The following options are suggested but it must be understood that all of the following carry the risk that the deceased’s wishes will NOT be upheld:
- A testator could attempt to make a Will using remote technology on the understanding that there is no guarantee that the Will will be found to comply with s.9 of the Wills Act. The most convenient method would be for the testator to appoint someone to sign the Will on the testator’s behalf and have that person sign the Will in the physical presence of witnesses who then sign, with the testator observing the process via Skype or similar. It is noted in Tristam and Cootes that an attesting witness may validly sign a will at the direction of the testator and as attesting witness without signing a second time when it is clear that the witness had intended to perform the dual function of both signing the will on behalf of the testator and of witnessing the direction to do so (on the authority of Re Elsie Marsden Deceased LTL 21/3/2006, an appeal from the Registrar’s refusal to admit the will to probate) – this would reduce the need for a second witness. The whole process should be recorded and extra steps should be taken to ensure that the testator can see on camera that the document signed at their direction and by the witnesses accords with their instructions. I must emphasise again that this is a highly risky way of proceeding and carries the risk that the Will will be held to be invalid.
- With credit to Barbara Rich of 5 Stone Buildings, a person could write and sign a letter of wishes on the understanding that it will not be legally binding but in the hope that its moral force will be respected and that the persons to whom the estate ultimately passes will honour its terms. I would add that such a letter might also assist any party with standing to bring a claim under the Inheritance (Provision for Family and Dependants) Act 1975, in so far as it offers some evidence about the wishes of the deceased. However, there are many other factors that determine whether or not provision will be made under the IPFDA. Only parties within the limited categories of eligible claimant can make a claim, and the test that the court applies in considering the claim is an objective one, based on whether or not the court considers that reasonable financial provision has been made for the deceased, and not a subjective question of whether or not the deceased thinks they have made reasonable provision.

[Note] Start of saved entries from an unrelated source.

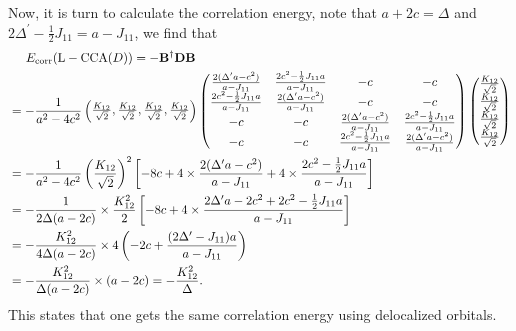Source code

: \documentclass[a4paper]{book}
\newcounter{solution}[chapter]
\newcommand{\corr}{{\rm corr}}
\newcommand{\B}{{\bf B}}
\newcommand{\D}{{\bf D}}
\begin{document}
\begin{solution}
\begin{itemize}
	Now, it is turn to calculate the correlation energy, note that $a+2c=\Delta$ and $2\Delta^\prime - \frac{1}{2} J_{11} = a - J_{11}$, we find that
	\begin{align*}
		&\hspace{1.4em} E_\corr( {\rm L-CCA}(D) ) = -\B^\dagger \D \B \\
		&= - \frac{ 1 }{ a^2 - 4c^2 } \begin{pmatrix}
		  	\frac{ K_{12} }{ \sqrt{2} } , \frac{ K_{12} }{ \sqrt{2} } , \frac{ K_{12} }{ \sqrt{2} } , \frac{ K_{12} }{ \sqrt{2} } 
		  \end{pmatrix}  \begin{pmatrix}
			\frac{ 2(\Delta^\prime a - c^2) }{ a - J_{11} } & \frac{ 2c^2 - \frac{1}{2} J_{11} a }{ a - J_{11} } & -c & -c \\
			\frac{ 2c^2 - \frac{1}{2} J_{11} a }{ a - J_{11} } & \frac{ 2(\Delta^\prime a - c^2) }{ a - J_{11} } & -c & -c \\
			-c & -c & \frac{ 2(\Delta^\prime a - c^2) }{ a - J_{11} } & \frac{ 2c^2 - \frac{1}{2} J_{11} a }{ a - J_{11} } \\
			-c & -c & \frac{ 2c^2 - \frac{1}{2} J_{11} a }{ a - J_{11} } & \frac{ 2(\Delta^\prime a - c^2) }{ a - J_{11} }
		\end{pmatrix} \begin{pmatrix}
		  	\frac{ K_{12} }{ \sqrt{2} } \\ \frac{ K_{12} }{ \sqrt{2} } \\ \frac{ K_{12} }{ \sqrt{2} } \\ \frac{ K_{12} }{ \sqrt{2} } \end{pmatrix} \\
		&= - \frac{ 1 }{ a^2 - 4c^2 } \left( \frac{ K_{12} }{ \sqrt{2} } \right)^2 \left[ -8c + 4 \times \frac{ 2(\Delta^\prime a - c^2) }{ a - J_{11} } + 4 \times \frac{ 2c^2 - \frac{1}{2} J_{11} a }{  a - J_{11} } \right] \\
		&= - \frac{ 1 }{ 2\Delta ( a - 2c ) } \times \frac{ K^2_{12} }{ 2 } \left[ -8c + 4 \times \frac{ 2 \Delta^\prime a - 2 c^2 + 2c^2 - \frac{1}{2} J_{11} a }{ a - J_{11} } \right] \\
		&= - \frac{ K^2_{12} }{ 4\Delta ( a - 2c ) } \times 4 \left( -2c + \frac{ ( 2\Delta^\prime - J_{11} ) a }{ a - J_{11} } \right) \\
		&= - \frac{ K^2_{12} }{ \Delta ( a - 2c ) } \times ( a - 2c ) = - \frac{ K^2_{12} }{ \Delta } .
	\end{align*}
	This states that one gets the same correlation energy using delocalized orbitals.

	\end{itemize}
	
	\end{solution}
	
\end{document}
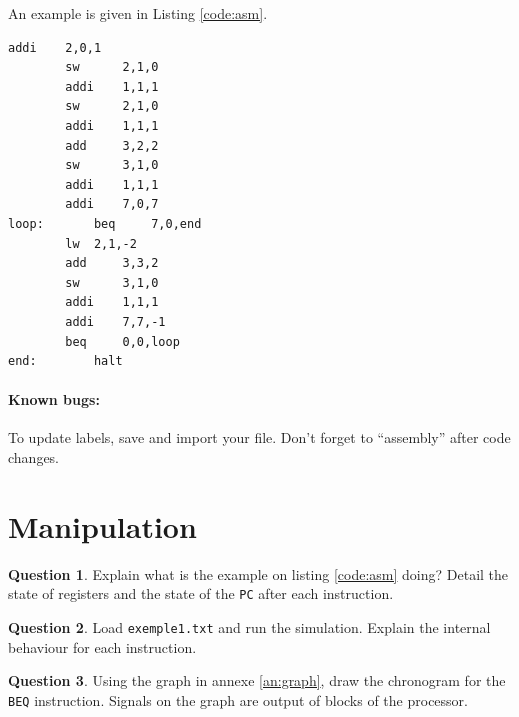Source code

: \documentclass[10pt,a4paper]{article}
\theoremstyle{definition}%
\newtheorem{Q}{Question}[] %
\begin{document}
An example is given in Listing \vref{code:asm}.

\lstset{numbers=left, numberstyle=\tiny, stepnumber=5, numbersep=5pt, captionpos=b,style=customasm}
\begin{lstlisting}[float=h!,caption=Example code,label=code:asm,style=customasm]
		addi 	2,0,1	
		sw   	2,1,0
		addi 	1,1,1
		sw   	2,1,0			
		addi 	1,1,1
		add  	3,2,2
		sw   	3,1,0
		addi 	1,1,1
		addi 	7,0,7	
loop: 		beq  	7,0,end
		lw	2,1,-2
		add 	3,3,2	
		sw   	3,1,0
		addi 	1,1,1
		addi 	7,7,-1
		beq  	0,0,loop
end: 		halt
\end{lstlisting}

\paragraph{Known bugs:} To update labels, save and import your file. Don't forget to ``assembly'' after code changes.
\newpage

\section{Manipulation}




\begin{Q}
Explain what is the example on listing \vref{code:asm} doing? Detail the state of registers and the state of the \verb!PC! after each instruction.
\end{Q}

\begin{Q}
Load \verb!exemple1.txt! and run the simulation. Explain the internal behaviour for each instruction.
\end{Q}

\begin{Q}
Using the graph in annexe \vref{an:graph}, draw the chronogram for the \verb!BEQ! instruction. Signals on the graph are output of blocks of the processor.
\end{Q}
\end{document}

- With credit to Gerard McDermott QC for prompting me to think about circumstances where equity will step in to uphold an informal testamentary gift, a person could also attempt to make a donatio mortis causa (a death bed gift). I wrote an article some time ago on the decision in King v Dubrey, which you can download here Pages from TQR – July 2016-2. Two caveats, the article represented the law at the time that I wrote it and I must apologise for the title which appeared a witty if slightly morbid suggestion by the editors but very distinctly unfunny now. I will endeavour to find time to write something more up to date on the doctrine.

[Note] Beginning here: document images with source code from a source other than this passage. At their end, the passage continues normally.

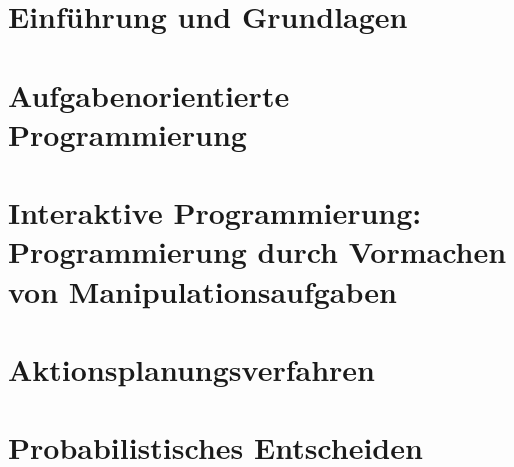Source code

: \documentclass[11pt]{scrartcl}
\begin{document}
\section{Einführung und Grundlagen} %


\section{Aufgabenorientierte Programmierung} %


\section{Interaktive Programmierung: Programmierung durch Vormachen von Manipulationsaufgaben} %



\section{Aktionsplanungsverfahren} %
\section{Probabilistisches Entscheiden} %
\end{document}
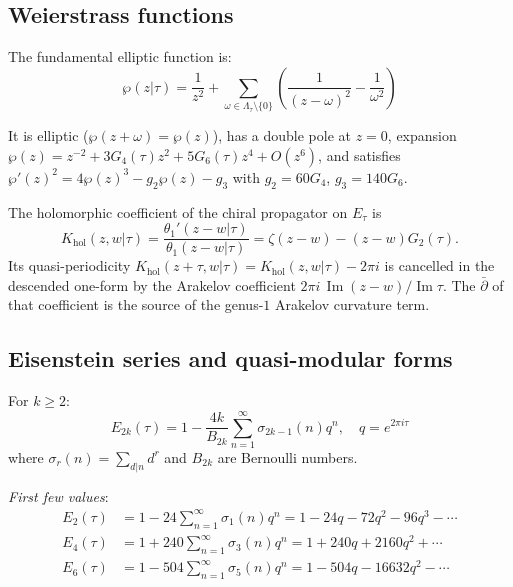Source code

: \subsection{Weierstrass functions}

\begin{definition}
\label{def:weierstrass-p}
The fundamental elliptic function is:
\begin{equation}
\wp(z|\tau) = \frac{1}{z^2} + \sum_{\omega \in \Lambda_\tau \setminus \{0\}}
\left(\frac{1}{(z-\omega)^2} - \frac{1}{\omega^2}\right)
\end{equation}

It is elliptic ($\wp(z + \omega) = \wp(z)$), has a double pole at $z = 0$, expansion $\wp(z) = z^{-2} + 3G_4(\tau) z^2 + 5G_6(\tau) z^4 + O(z^6)$, and satisfies $\wp'(z)^2 = 4\wp(z)^3 - g_2\wp(z) - g_3$ with $g_2 = 60G_4$, $g_3 = 140G_6$.
\end{definition}

\begin{remark}
\label{rem:wp-config-space}
The holomorphic coefficient of the chiral propagator on $E_\tau$ is
\[
K_{\mathrm{hol}}(z,w|\tau)
=
\frac{\theta_1'(z-w|\tau)}{\theta_1(z-w|\tau)}
=
\zeta(z-w)-(z-w)G_2(\tau).
\]
Its quasi-periodicity
$K_{\mathrm{hol}}(z+\tau,w|\tau)=K_{\mathrm{hol}}(z,w|\tau)-2\pi i$
is cancelled in the descended one-form by the Arakelov coefficient
$2\pi i\,\operatorname{Im}(z-w)/\operatorname{Im}\tau$. The
$\bar\partial$ of that coefficient is the source of the genus-$1$
Arakelov curvature term.
\end{remark}

\subsection{Eisenstein series and quasi-modular forms}

\begin{definition}
\label{def:eisenstein}
For $k \geq 2$:
\begin{equation}
E_{2k}(\tau) = 1 - \frac{4k}{B_{2k}} \sum_{n=1}^{\infty} \sigma_{2k-1}(n) q^n, \quad q = e^{2\pi i \tau}
\end{equation}
where $\sigma_r(n) = \sum_{d|n} d^r$ and $B_{2k}$ are Bernoulli numbers.

\emph{First few values}:
\begin{align}
E_2(\tau) &= 1 - 24\sum_{n=1}^{\infty} \sigma_1(n) q^n = 1 - 24q - 72q^2 - 96q^3 - \cdots \\
E_4(\tau) &= 1 + 240\sum_{n=1}^{\infty} \sigma_3(n) q^n = 1 + 240q + 2160q^2 + \cdots \\
E_6(\tau) &= 1 - 504\sum_{n=1}^{\infty} \sigma_5(n) q^n = 1 - 504q - 16632q^2 - \cdots
\end{align}
\end{definition}

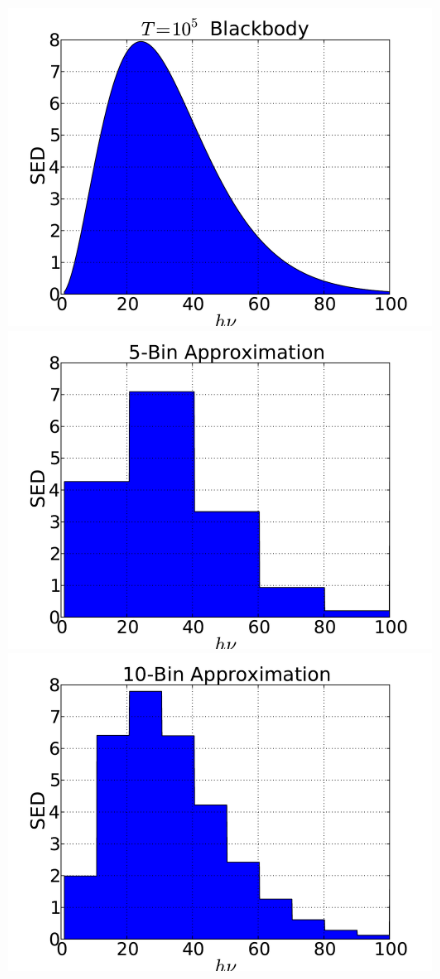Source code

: \documentclass[10pt]{article}
\renewcommand{\(}{\left(}
\renewcommand{\)}{\right)}
\begin{document}
\begin{itemize}
  \begin{figure}[h]
    \centerline{\hfill
      \includegraphics[scale=0.3, trim=1.0cm 0.5cm 1.25cm 0.5cm]{blackbody.pdf}
      \includegraphics[scale=0.3, trim=1.0cm 0.5cm 1.25cm 0.5cm]{blackbody-5bin.pdf}
      \includegraphics[scale=0.3, trim=1.0cm 0.5cm 1.25cm 0.5cm]{blackbody-10bin.pdf}
}
\end{figure}
\end{itemize}
\end{document}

- These are suggestions of last resort. In each of the above cases a formally valid Will should be made as soon as possible.

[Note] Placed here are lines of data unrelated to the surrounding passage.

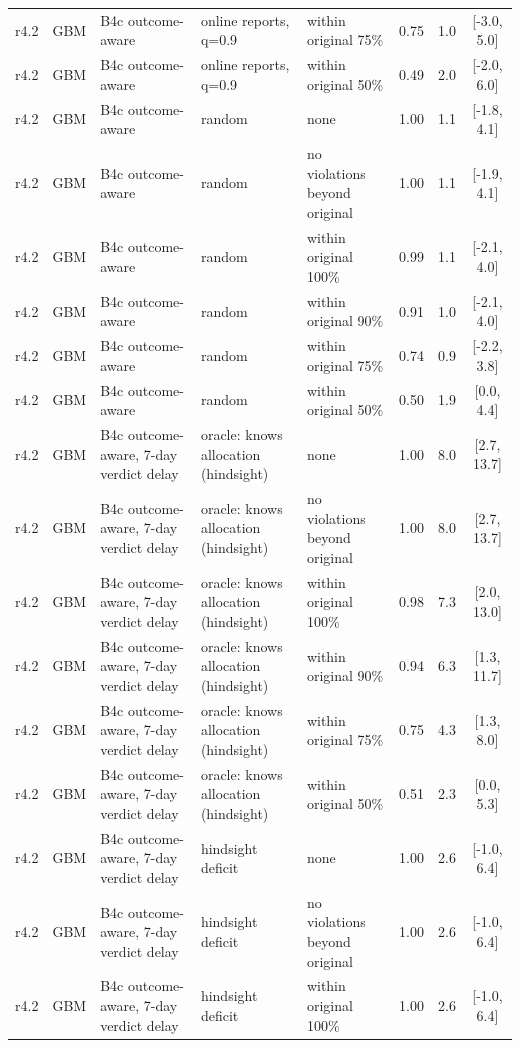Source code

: \documentclass[10pt,onecolumn,letterpaper]{article}
\begin{document}
\begin{longtable}{lllp{4.2cm}p{3.4cm}ccc}
r4.2 & GBM & B4c outcome-aware & online reports, q=0.9 & within original 75\% & 0.75 & 1.0 & [-3.0, 5.0] \\
r4.2 & GBM & B4c outcome-aware & online reports, q=0.9 & within original 50\% & 0.49 & 2.0 & [-2.0, 6.0] \\
r4.2 & GBM & B4c outcome-aware & random & none & 1.00 & 1.1 & [-1.8, 4.1] \\
r4.2 & GBM & B4c outcome-aware & random & no violations beyond original & 1.00 & 1.1 & [-1.9, 4.1] \\
r4.2 & GBM & B4c outcome-aware & random & within original 100\% & 0.99 & 1.1 & [-2.1, 4.0] \\
r4.2 & GBM & B4c outcome-aware & random & within original 90\% & 0.91 & 1.0 & [-2.1, 4.0] \\
r4.2 & GBM & B4c outcome-aware & random & within original 75\% & 0.74 & 0.9 & [-2.2, 3.8] \\
r4.2 & GBM & B4c outcome-aware & random & within original 50\% & 0.50 & 1.9 & [0.0, 4.4] \\
r4.2 & GBM & B4c outcome-aware, 7-day verdict delay & oracle: knows allocation (hindsight) & none & 1.00 & 8.0 & [2.7, 13.7] \\
r4.2 & GBM & B4c outcome-aware, 7-day verdict delay & oracle: knows allocation (hindsight) & no violations beyond original & 1.00 & 8.0 & [2.7, 13.7] \\
r4.2 & GBM & B4c outcome-aware, 7-day verdict delay & oracle: knows allocation (hindsight) & within original 100\% & 0.98 & 7.3 & [2.0, 13.0] \\
r4.2 & GBM & B4c outcome-aware, 7-day verdict delay & oracle: knows allocation (hindsight) & within original 90\% & 0.94 & 6.3 & [1.3, 11.7] \\
r4.2 & GBM & B4c outcome-aware, 7-day verdict delay & oracle: knows allocation (hindsight) & within original 75\% & 0.75 & 4.3 & [1.3, 8.0] \\
r4.2 & GBM & B4c outcome-aware, 7-day verdict delay & oracle: knows allocation (hindsight) & within original 50\% & 0.51 & 2.3 & [0.0, 5.3] \\
r4.2 & GBM & B4c outcome-aware, 7-day verdict delay & hindsight deficit & none & 1.00 & 2.6 & [-1.0, 6.4] \\
r4.2 & GBM & B4c outcome-aware, 7-day verdict delay & hindsight deficit & no violations beyond original & 1.00 & 2.6 & [-1.0, 6.4] \\
r4.2 & GBM & B4c outcome-aware, 7-day verdict delay & hindsight deficit & within original 100\% & 1.00 & 2.6 & [-1.0, 6.4] \\

\end{longtable}
\end{document}
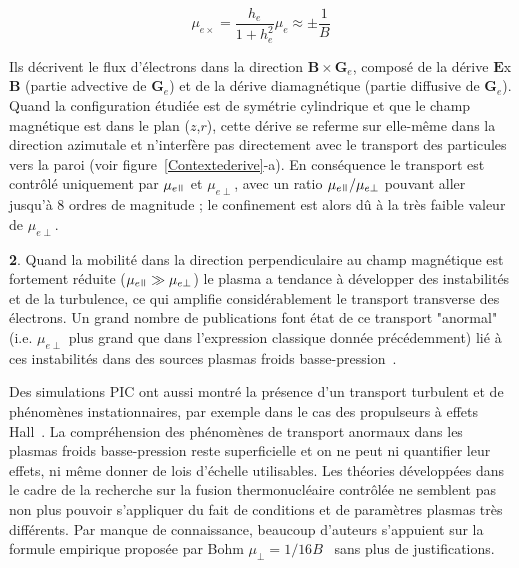 \begin{refsection}
\begin{equation}
\mu_{e\times}=\frac{h_e}{1+h_e^2}\mu_e\approx\pm\frac{1}{B}
\end{equation}

Ils décrivent le flux d'électrons dans la direction $\mathbf
B\times\mathbf G_e$, composé de la dérive $\mathbf E$x$\mathbf B$ (partie
advective de $\mathbf G_e$) et de la dérive diamagnétique (partie diffusive de
$\mathbf G_e$). Quand la configuration étudiée est de symétrie cylindrique et
que le champ magnétique est dans le plan ($z$,$r$), cette dérive se referme sur elle-même dans la direction
azimutale et n'interfère pas directement avec le transport des particules vers
la paroi (voir figure~\ref{Contextederive}-a). En conséquence le transport est
contrôlé uniquement par $\mu_{e\para}$ et $\mu_{e\perp}$, avec un ratio $\mu_{e\para}/\mu_{e\perp}$ pouvant aller
jusqu'à 8 ordres de magnitude ; le confinement est alors dû à la très faible
valeur de $\mu_{e\perp}$.
\vspace{1cm}

\textbf{2}. Quand la mobilité dans la direction perpendiculaire au champ
magnétique est fortement réduite ($\mu_{e\para}\gg\mu_{e\perp}$) le plasma a tendance à
développer des instabilités et de la turbulence, ce qui amplifie
considérablement le transport transverse des électrons. Un grand nombre de
publications font état de ce transport "anormal" (i.e.
$\mu_{e\perp}$ plus grand que dans l'expression classique donnée précédemment)
lié à ces instabilités dans des sources plasmas froids
basse-pression~\parencite{Bradley,Adam}.

Des simulations PIC ont aussi montré
la présence d'un transport turbulent et de phénomènes instationnaires, par
exemple dans le cas des propulseurs à effets Hall~\cite{Adam08}. La
compréhension des phénomènes de transport anormaux dans les plasmas froids
basse-pression reste superficielle et on ne peut ni quantifier leur effets, ni
même donner de lois d'échelle utilisables.
Les théories développées dans le cadre de la recherche sur la fusion
thermonucléaire contrôlée ne semblent pas non plus pouvoir s'appliquer du fait de conditions et
de paramètres plasmas très différents. Par manque de connaissance,
beaucoup d'auteurs s'appuient sur la formule empirique proposée par Bohm
$\mu_\perp=1/16B$~\parencite{Bohm} sans plus de justifications.
\vspace{1cm}


\end{refsection}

- A person could alternatively make a life time gift, but gifts are not generally revocable. If the person making the gift survives and wishes to recover their property, they will have to depend upon the recipient honouring their wishes.
In every case of a Will or, if needs must, some other informal arrangement, as much evidence should be recorded and retained as possible to dispel the suspicion that the expressed wishes are the product of coercion or that the person lacked mental capacity.